Rodriguez said that while he has remained optimistic about Venezuela's ability to keep servicing its debts, he has been getting nervous phone calls from investors amid the rout that sent the country's benchmark bonds to as low as 67 cents on the dollar last week. One client was even worried that the gold might have vanished from the vaults, a concern that Rodriguez said helped push him to ask to see the stockpile last week.
Gold accounts for about 71 percent of Venezuela’s $21.4 billion of foreign reserves, according to the World Gold Council. About $13 billion of the gold is held at the central bank in downtown Caracas, with another $2 billion at the Bank of England, according to Rodriguez. The total value of its reserves have dropped 34 percent over the past five years.
As the bond rout deepened earlier this month, President Nicolas Maduro sought to reassure creditors, saying Sept. 10 that the government will pay back its debt "down to the last dollar."
Investors aren't convinced.
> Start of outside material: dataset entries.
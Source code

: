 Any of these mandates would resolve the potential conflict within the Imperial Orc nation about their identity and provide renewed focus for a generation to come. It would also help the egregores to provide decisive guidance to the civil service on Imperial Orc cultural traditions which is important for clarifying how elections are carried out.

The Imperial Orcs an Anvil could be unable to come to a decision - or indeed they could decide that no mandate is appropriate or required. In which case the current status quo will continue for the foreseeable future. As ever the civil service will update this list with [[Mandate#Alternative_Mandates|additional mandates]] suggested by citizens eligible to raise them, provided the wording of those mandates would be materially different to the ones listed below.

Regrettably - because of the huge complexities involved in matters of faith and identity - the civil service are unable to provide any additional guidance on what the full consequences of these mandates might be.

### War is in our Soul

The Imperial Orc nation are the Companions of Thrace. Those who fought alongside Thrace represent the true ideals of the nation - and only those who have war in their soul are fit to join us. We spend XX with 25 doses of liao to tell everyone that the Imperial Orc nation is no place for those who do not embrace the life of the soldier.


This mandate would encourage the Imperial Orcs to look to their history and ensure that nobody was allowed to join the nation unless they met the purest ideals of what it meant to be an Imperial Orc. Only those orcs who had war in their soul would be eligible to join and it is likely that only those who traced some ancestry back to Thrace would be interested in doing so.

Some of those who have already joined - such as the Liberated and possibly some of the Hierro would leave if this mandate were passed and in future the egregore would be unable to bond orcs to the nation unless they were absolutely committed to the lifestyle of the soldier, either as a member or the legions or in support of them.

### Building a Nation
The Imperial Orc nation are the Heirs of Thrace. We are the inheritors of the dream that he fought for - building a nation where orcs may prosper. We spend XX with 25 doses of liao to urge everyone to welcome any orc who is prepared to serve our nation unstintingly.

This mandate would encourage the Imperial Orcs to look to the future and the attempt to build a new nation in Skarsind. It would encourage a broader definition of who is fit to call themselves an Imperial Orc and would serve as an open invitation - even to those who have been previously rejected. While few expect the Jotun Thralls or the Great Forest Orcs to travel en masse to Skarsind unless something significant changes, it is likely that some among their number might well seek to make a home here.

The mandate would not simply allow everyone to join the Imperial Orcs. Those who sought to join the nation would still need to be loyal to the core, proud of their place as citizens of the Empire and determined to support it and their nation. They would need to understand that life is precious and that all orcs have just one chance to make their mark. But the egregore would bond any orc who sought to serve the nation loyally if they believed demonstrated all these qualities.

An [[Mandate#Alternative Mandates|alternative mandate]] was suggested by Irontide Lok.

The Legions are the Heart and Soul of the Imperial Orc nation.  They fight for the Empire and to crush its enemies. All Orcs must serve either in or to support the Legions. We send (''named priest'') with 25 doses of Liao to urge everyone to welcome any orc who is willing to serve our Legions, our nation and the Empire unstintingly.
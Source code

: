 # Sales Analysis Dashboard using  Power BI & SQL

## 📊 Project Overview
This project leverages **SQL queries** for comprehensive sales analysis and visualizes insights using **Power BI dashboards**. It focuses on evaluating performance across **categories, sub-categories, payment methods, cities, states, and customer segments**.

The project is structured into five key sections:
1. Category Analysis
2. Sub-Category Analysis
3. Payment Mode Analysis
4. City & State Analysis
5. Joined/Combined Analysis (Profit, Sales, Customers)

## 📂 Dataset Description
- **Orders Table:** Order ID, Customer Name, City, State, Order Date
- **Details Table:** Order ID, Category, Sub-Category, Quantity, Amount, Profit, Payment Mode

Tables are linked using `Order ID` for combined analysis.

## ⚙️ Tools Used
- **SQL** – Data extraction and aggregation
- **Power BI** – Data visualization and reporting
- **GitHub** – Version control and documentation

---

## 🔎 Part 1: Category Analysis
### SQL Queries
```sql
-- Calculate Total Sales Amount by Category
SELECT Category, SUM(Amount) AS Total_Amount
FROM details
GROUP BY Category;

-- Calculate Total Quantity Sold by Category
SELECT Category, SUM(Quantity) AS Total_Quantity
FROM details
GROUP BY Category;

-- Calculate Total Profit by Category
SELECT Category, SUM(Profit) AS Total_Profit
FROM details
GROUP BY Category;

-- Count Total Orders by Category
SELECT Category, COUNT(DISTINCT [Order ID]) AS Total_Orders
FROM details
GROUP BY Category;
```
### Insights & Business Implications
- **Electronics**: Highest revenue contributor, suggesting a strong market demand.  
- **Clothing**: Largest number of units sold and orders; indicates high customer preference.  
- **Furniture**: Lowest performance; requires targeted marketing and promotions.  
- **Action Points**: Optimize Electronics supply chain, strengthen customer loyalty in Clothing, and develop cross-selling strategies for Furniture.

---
The cost to insure Venezuela's bonds against default for five years with credit default swaps is the highest in the world, at 15.47 percent. Standard & Poor's cut the rating on Venezuela's debt on Sept. 16 to CCC+, a level that indicates a 50 percent chance of non-payment within two years.
Rodriguez got his glimpse at the gold on Sept. 17, when, he said, he and four other people who attended the meetings at the central bank were led by an official in a white lab coat to a set of elevators with reinforced doors. Once it opened, some two or three floors underground, the vault was open for inspection under the watchful eye of security guards.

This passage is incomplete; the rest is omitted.